======== DATA SUPPLIED ========
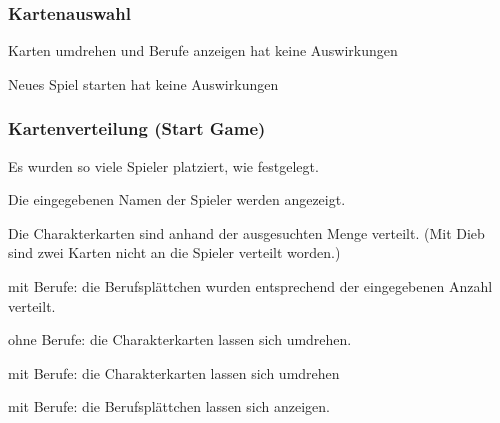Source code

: 		\subsubsection{Kartenauswahl}
			\begin{packed_itemize}
				\item[\(\square\)] Karten umdrehen und Berufe anzeigen hat keine Auswirkungen
				\item[\(\square\)] Neues Spiel starten hat keine Auswirkungen
			\end{packed_itemize}
		\subsubsection{Kartenverteilung (Start Game)}
			\begin{packed_itemize}
				\item[\(\square\)] Es wurden so viele Spieler platziert, wie festgelegt.
				\item[\(\square\)] Die eingegebenen Namen der Spieler werden angezeigt.
				\item[\(\square\)] Die Charakterkarten sind anhand der ausgesuchten Menge verteilt. (Mit Dieb sind zwei Karten nicht an die Spieler verteilt worden.)
				\item[\(\square\)] mit Berufe: die Berufsplättchen wurden entsprechend der eingegebenen Anzahl verteilt.
				\item[\(\square\)] ohne Berufe: die Charakterkarten lassen sich umdrehen.
				\item[\(\square\)] mit Berufe: die Charakterkarten lassen sich umdrehen
				\item[\(\square\)] mit Berufe: die Berufsplättchen lassen sich anzeigen.
			\end{packed_itemize}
========
__WORK ORDER__
An exact copy of the lines from the one containing "anzeigen hat keine Auswirkungen" through the end of the data above is the whole answer.

__YOUR RESPONSE__
				\item[\(\square\)] Karten umdrehen und Berufe anzeigen hat keine Auswirkungen
				\item[\(\square\)] Neues Spiel starten hat keine Auswirkungen
			\end{packed_itemize}
		\subsubsection{Kartenverteilung (Start Game)}
			\begin{packed_itemize}
				\item[\(\square\)] Es wurden so viele Spieler platziert, wie festgelegt.
				\item[\(\square\)] Die eingegebenen Namen der Spieler werden angezeigt.
				\item[\(\square\)] Die Charakterkarten sind anhand der ausgesuchten Menge verteilt. (Mit Dieb sind zwei Karten nicht an die Spieler verteilt worden.)
				\item[\(\square\)] mit Berufe: die Berufsplättchen wurden entsprechend der eingegebenen Anzahl verteilt.
				\item[\(\square\)] ohne Berufe: die Charakterkarten lassen sich umdrehen.
				\item[\(\square\)] mit Berufe: die Charakterkarten lassen sich umdrehen
				\item[\(\square\)] mit Berufe: die Berufsplättchen lassen sich anzeigen.
			\end{packed_itemize}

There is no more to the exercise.